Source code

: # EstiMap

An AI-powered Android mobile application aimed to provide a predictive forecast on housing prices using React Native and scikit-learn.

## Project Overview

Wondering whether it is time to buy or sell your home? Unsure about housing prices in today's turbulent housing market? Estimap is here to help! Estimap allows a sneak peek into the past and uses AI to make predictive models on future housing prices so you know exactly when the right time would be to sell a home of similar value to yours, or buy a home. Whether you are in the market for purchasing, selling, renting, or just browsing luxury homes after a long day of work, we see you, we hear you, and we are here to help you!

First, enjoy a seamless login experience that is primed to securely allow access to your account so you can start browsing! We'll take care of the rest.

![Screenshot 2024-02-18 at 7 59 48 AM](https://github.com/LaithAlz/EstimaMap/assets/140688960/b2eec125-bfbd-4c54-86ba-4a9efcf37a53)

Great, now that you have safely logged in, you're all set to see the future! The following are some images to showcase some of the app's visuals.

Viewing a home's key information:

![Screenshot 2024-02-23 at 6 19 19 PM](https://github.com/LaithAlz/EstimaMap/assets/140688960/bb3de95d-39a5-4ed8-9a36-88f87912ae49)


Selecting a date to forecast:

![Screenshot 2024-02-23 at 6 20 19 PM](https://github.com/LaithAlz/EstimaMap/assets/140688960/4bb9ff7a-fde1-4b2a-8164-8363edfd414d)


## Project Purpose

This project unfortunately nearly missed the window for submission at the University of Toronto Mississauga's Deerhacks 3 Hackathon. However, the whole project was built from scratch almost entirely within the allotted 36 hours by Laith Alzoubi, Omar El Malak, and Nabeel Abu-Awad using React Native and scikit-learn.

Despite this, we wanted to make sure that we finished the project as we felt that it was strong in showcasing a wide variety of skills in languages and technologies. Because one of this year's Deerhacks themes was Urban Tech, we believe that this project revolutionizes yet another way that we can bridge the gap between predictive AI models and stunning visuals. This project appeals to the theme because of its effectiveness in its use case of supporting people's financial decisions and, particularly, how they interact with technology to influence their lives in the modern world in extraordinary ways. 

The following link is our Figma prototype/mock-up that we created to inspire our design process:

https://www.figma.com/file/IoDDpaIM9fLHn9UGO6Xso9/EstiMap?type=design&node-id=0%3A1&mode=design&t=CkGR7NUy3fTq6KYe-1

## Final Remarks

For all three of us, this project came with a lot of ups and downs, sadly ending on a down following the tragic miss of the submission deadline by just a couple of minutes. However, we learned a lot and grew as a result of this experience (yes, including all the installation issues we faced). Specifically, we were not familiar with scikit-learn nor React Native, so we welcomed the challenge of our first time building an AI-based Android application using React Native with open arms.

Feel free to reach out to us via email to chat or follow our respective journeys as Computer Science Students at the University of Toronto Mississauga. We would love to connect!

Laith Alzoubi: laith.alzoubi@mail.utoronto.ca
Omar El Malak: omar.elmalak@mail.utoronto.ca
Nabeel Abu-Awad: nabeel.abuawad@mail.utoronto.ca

• **WORK ITEM**
Would you print each line of the material exactly?

• **EXERCISE SOLUTION**
Source code

: # EstiMap

An AI-powered Android mobile application aimed to provide a predictive forecast on housing prices using React Native and scikit-learn.

## Project Overview

Wondering whether it is time to buy or sell your home? Unsure about housing prices in today's turbulent housing market? Estimap is here to help! Estimap allows a sneak peek into the past and uses AI to make predictive models on future housing prices so you know exactly when the right time would be to sell a home of similar value to yours, or buy a home. Whether you are in the market for purchasing, selling, renting, or just browsing luxury homes after a long day of work, we see you, we hear you, and we are here to help you!

First, enjoy a seamless login experience that is primed to securely allow access to your account so you can start browsing! We'll take care of the rest.

![Screenshot 2024-02-18 at 7 59 48 AM](https://github.com/LaithAlz/EstimaMap/assets/140688960/b2eec125-bfbd-4c54-86ba-4a9efcf37a53)

Great, now that you have safely logged in, you're all set to see the future! The following are some images to showcase some of the app's visuals.

Viewing a home's key information:

![Screenshot 2024-02-23 at 6 19 19 PM](https://github.com/LaithAlz/EstimaMap/assets/140688960/bb3de95d-39a5-4ed8-9a36-88f87912ae49)


Selecting a date to forecast:

![Screenshot 2024-02-23 at 6 20 19 PM](https://github.com/LaithAlz/EstimaMap/assets/140688960/4bb9ff7a-fde1-4b2a-8164-8363edfd414d)


## Project Purpose

This project unfortunately nearly missed the window for submission at the University of Toronto Mississauga's Deerhacks 3 Hackathon. However, the whole project was built from scratch almost entirely within the allotted 36 hours by Laith Alzoubi, Omar El Malak, and Nabeel Abu-Awad using React Native and scikit-learn.

Despite this, we wanted to make sure that we finished the project as we felt that it was strong in showcasing a wide variety of skills in languages and technologies. Because one of this year's Deerhacks themes was Urban Tech, we believe that this project revolutionizes yet another way that we can bridge the gap between predictive AI models and stunning visuals. This project appeals to the theme because of its effectiveness in its use case of supporting people's financial decisions and, particularly, how they interact with technology to influence their lives in the modern world in extraordinary ways. 

The following link is our Figma prototype/mock-up that we created to inspire our design process:

https://www.figma.com/file/IoDDpaIM9fLHn9UGO6Xso9/EstiMap?type=design&node-id=0%3A1&mode=design&t=CkGR7NUy3fTq6KYe-1

## Final Remarks

For all three of us, this project came with a lot of ups and downs, sadly ending on a down following the tragic miss of the submission deadline by just a couple of minutes. However, we learned a lot and grew as a result of this experience (yes, including all the installation issues we faced). Specifically, we were not familiar with scikit-learn nor React Native, so we welcomed the challenge of our first time building an AI-based Android application using React Native with open arms.

Feel free to reach out to us via email to chat or follow our respective journeys as Computer Science Students at the University of Toronto Mississauga. We would love to connect!

Laith Alzoubi: laith.alzoubi@mail.utoronto.ca
Omar El Malak: omar.elmalak@mail.utoronto.ca
Nabeel Abu-Awad: nabeel.abuawad@mail.utoronto.ca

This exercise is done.